Esos muñequitos de pelos parados y colorinches que hacían furor entre los niños de los ’80 (aunque son juguetes creados en los ’50) llegan convertidos en personajes de la mano de Dreamworks.
Trolls es prácticamente una comedia musical y Justin Timberlake se divirtió como productor eligiendo canciones ochenteras que provocan carcajadas gracias a las circunstancias a las que están asociadas.
La historia de los Trolls se relata a partir de un libro de cuentos, con hojas troqueladas.
Optimistas, alegres, estos pequeños seres no conciben la vida sin fiestas, celebraciones y toda clase de ritos entretenidos y afectuosos. Música a todo dar, mega producciones, luces, cotillón, baile ¡lo que sea! La encantadora y optimista Poppy es la que lleva el pandero. El único que desentona (y esto es literal: él es gris) es Ramón (o Branch), siempre hosco y tan apocalíptico que se ha construido un refugio inexpugnable.
Tan perdido no está.
Inconscientes por naturaleza, los Trolls se han olvidado que alguna vez estuvieron prisioneros de los Bertenos (o Bergens), que tienen la peregrina idea de que la única manera de ser felices es ¡comer trolls! (algo así como tragarse un payaso).

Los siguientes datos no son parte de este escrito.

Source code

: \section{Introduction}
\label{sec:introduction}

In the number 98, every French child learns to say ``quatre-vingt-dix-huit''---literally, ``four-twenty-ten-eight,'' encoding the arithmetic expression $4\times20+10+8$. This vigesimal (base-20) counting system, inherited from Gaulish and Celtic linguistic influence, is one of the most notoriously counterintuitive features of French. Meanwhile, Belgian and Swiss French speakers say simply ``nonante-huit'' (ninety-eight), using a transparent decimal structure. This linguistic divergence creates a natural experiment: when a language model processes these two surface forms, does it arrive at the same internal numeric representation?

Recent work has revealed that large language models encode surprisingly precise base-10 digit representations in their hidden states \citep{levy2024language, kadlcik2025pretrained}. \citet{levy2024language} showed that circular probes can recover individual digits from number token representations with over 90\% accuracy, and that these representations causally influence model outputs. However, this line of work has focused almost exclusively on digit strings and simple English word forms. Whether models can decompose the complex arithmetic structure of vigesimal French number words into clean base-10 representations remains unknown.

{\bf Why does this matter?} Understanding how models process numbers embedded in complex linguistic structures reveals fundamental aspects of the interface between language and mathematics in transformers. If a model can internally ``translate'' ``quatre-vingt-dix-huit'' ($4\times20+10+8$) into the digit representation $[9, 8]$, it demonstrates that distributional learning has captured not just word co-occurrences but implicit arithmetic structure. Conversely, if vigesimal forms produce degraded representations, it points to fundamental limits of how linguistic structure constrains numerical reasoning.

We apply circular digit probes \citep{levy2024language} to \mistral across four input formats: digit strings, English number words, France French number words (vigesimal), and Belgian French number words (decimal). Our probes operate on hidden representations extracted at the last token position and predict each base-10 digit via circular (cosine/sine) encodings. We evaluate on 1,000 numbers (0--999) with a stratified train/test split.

“Sounds of silence”, de Simon & Garfunkel; “Hello”, de Lionel Ritchie; “Total eclipse of the heart”; “True Colors” y otras conocidas canciones -por supuesto también de Timberlake- dan la nota alta y resultan claves para provocar situaciones de humor.

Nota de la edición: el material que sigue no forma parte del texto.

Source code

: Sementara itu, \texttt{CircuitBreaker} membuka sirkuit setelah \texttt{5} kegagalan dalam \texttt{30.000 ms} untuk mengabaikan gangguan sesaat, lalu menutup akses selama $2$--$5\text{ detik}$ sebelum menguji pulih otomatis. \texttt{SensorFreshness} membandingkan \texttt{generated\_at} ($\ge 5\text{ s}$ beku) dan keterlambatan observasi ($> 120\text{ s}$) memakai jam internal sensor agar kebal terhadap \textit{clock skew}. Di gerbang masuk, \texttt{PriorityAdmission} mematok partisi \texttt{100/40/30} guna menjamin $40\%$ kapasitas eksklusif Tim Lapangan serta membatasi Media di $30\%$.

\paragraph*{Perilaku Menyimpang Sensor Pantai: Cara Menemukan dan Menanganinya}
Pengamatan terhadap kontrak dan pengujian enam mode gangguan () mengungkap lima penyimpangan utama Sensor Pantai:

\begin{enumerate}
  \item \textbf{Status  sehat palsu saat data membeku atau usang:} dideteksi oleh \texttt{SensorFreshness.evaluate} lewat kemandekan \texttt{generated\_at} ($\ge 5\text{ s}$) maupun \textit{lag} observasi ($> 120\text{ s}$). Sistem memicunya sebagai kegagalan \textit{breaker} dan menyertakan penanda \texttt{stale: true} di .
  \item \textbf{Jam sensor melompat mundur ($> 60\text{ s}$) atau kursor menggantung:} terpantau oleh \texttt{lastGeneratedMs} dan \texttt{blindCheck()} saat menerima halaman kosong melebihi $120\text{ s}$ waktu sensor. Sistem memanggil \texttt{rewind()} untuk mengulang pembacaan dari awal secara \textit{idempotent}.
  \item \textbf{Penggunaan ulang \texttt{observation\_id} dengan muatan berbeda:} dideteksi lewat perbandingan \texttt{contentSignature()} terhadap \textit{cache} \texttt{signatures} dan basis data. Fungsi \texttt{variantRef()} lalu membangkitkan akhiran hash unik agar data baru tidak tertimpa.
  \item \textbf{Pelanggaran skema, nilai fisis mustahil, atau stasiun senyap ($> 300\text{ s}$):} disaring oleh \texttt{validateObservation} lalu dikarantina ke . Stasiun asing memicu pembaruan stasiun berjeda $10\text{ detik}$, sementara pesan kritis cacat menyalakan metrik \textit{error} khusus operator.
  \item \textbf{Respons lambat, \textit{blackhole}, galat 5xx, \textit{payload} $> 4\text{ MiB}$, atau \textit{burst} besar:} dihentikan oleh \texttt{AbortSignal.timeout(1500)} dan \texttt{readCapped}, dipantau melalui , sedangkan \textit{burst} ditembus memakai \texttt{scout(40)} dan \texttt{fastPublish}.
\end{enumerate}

A medio camino, aún cuando quedan ciertas escenas divertidas, la película va perdiendo interés y tensión. Aventuras, peligros y el desenlace esperado es lo que resta: no hay mucho más que contar y la moraleja es excesivamente obvia para estos tiempos.
Además de los guiños humorístico-musicales, lo mejor: el desbordante mundo de colores, luces y estímulos visuales con que se inunda la pantalla.